On 2 August 2011, Mr. Shane O’ Farrell, who was 23 year old, was killed by a hit-and-run driver at Carrickmacross, County Monaghan. A law graduate, Shane had handed in his dissertation for his master’s degree at Trinity College earlier that day. Like the late Mr. Tuohey, he had a full life ahead of him. Words cannot describe the devastation Shane’s death has caused to his parents and siblings. His mother told me when I met her that their family are destroyed. The driver of the car that killed Shane was a drug addict with 40 previous convictions and was at large because of two suspended sentences imposed on both sides of the Border. Shane’s family believe that their son and brother was killed by this State because of the incredible litany of failings in the criminal justice system that culminated in his killing. Theirs is also a harrowing story.

Sinn Fein closed out the session with Mary Lou, probably the single individual TD suffering (and by yesterday’s body language she was visibly suffering) under sternest criticism, being both deputy of the party leader…

Maíria Cahill claims that she was subjected to a coercive investigation by the IRA. This version of events is vigorously contested by the women and men who stand accused of acting as interrogators. For the record, two of those so accused are women. Earlier, the Taoiseach conjured up the image of the disappeared – this was repeated by Deputy Smith – in his words of condemnation of those who he asserts carried out this kangaroo court.

He went on, for reasons best known to himself, to belittle Briege Wright in particular and to sneer at her supportive work with abused women in west Belfast. Is the Taoiseach aware that Briege is the sister of one of those disappeared? Was he being gratuitously cruel in making those remarks? I suppose he does not care anymore because in this case it seems anything goes.

Over recent weeks my words of condemnation for those in the Roman Catholic Church who covered up sexual abuse have been echoed and re-echoed. I wish to repeat those words this evening. Anyone associated with the abuse of a child or the cover-up of abuse must face the full rigours of the law.

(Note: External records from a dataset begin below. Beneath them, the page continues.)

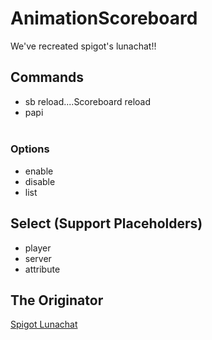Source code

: # AnimationScoreboard
We've recreated spigot's lunachat!!
## Commands
- sb reload....Scoreboard reload  
- papi <Option> <Select>  
### Options  
- enable  
- disable   
- list  
## Select (Support Placeholders)  
- player  
- server  
- attribute  
## The Originator
[Spigot Lunachat](https://www.spigotmc.org/resources/lunachat.82293/)
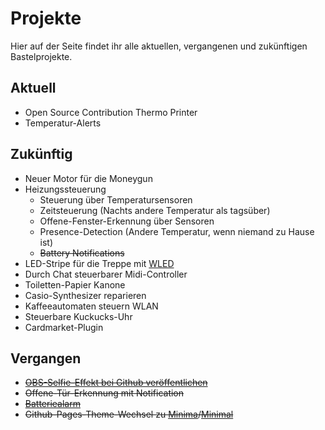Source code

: # Projekte

Hier auf der Seite findet ihr alle aktuellen, vergangenen und zukünftigen Bastelprojekte.

## Aktuell
- Open Source Contribution Thermo Printer
- Temperatur-Alerts

## Zukünftig
- Neuer Motor für die Moneygun
- Heizungssteuerung
    - Steuerung über Temperatursensoren
    - Zeitsteuerung (Nachts andere Temperatur als tagsüber)
    - Offene-Fenster-Erkennung über Sensoren
    - Presence-Detection (Andere Temperatur, wenn niemand zu Hause ist)
    - ~~Battery Notifications~~
- LED-Stripe für die Treppe mit [WLED](https://kno.wled.ge/)
- Durch Chat steuerbarer Midi-Controller
- Toiletten-Papier Kanone
- Casio-Synthesizer reparieren
- Kaffeeautomaten steuern WLAN
- Steuerbare Kuckucks-Uhr
- Cardmarket-Plugin

## Vergangen
- ~~[OBS-Selfie-Effekt bei Github veröffentlichen](https://github.com/einfloh/polaroid-obs-plugin)~~
- ~~Offene-Tür-Erkennung mit Notification~~
- ~~[Batteriealarm](https://community.home-assistant.io/t/low-battery-level-detection-notification-for-all-battery-sensors/258664)~~
- ~~Github-Pages-Theme-Wechsel zu [Minima](https://github.com/jekyll/minima)/[Minimal](https://github.com/pages-themes/minimal)~~
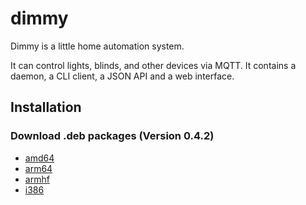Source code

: # dimmy
Dimmy is a little home automation system.

It can control lights, blinds, and other devices via MQTT.
It contains a daemon, a CLI client, a JSON API and a web interface.


## Installation
### Download .deb packages (Version 0.4.2)

* [amd64](http://deb.flupps.net/pool/main/d/dimmy/dimmy_0.4.2_amd64.deb)
* [arm64](http://deb.flupps.net/pool/main/d/dimmy/dimmy_0.4.2_arm64.deb)
* [armhf](http://deb.flupps.net/pool/main/d/dimmy/dimmy_0.4.2_armhf.deb)
* [i386](http://deb.flupps.net/pool/main/d/dimmy/dimmy_0.4.2_i386.deb)

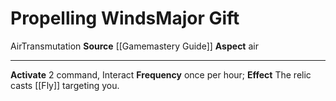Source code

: ﻿---
element: Air
id: '5'
item_category: Relics
name: Propelling Winds
prerequisite: null
rarity: Common
school: Transmutation
source: '[[DATABASE/source/Gamemastery Guide|Gamemastery Guide]]'
trait:
- '[[DATABASE/trait/Air|Air]]'
- '[[DATABASE/trait/Transmutation|Transmutation]]'
type: Relic Major Gift

---
# Propelling Winds<span class="item-type">Major Gift</span>

<span class="item-trait">Air</span><span class="item-trait">Transmutation</span>
**Source** [[Gamemastery Guide]]
**Aspect** air

---
**Activate** <span class="action-icon">2</span> command, Interact **Frequency** once per hour; **Effect** The relic casts [[Fly]] targeting you.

That is the case irrespective of who the perpetrator may be.
There are no exceptions to this rule. Nobody is exempt, nobody within any group or any organisation, and let me say explicitly that includes republicans and former members of the IRA.

One in four experiences abuse. It is not that far from any of us or from our families. It is undoubtedly the case – a statistical certainty – that abusers are found in all walks of life, and the IRA was no exception. Today, some Members read accounts into the record of this House of very harrowing stories of victims of abuse by republicans.

Can I say to those victims that they were not abused in our name? Can I assure those victims, all of whom I understand have made complaints to the statutory authorities, that we support them fully and want them to find the justice to which they are absolutely entitled?

All fine as far as it goes. But as Deputy Martin pointed out, this may not be the last case. Reeferencing the case of men alleging child rape as boys, Martin noted…

After their father contacted the local Sinn Féin representative, Pearse McGeogh, in 2002 the Provisionals again commenced their sinister internal investigation procedures. The brothers were summonsed to a meeting involving the same man who was in charge of the internal investigation in the Maíria Cahill case and other investigations by IRA-Sinn Féin. This is a person who has held a senior position in Sinn Féin. Councillor McGeogh was also at this internal investigation meeting. There is corroboration from people other than the victims that this internal IRA investigation took place.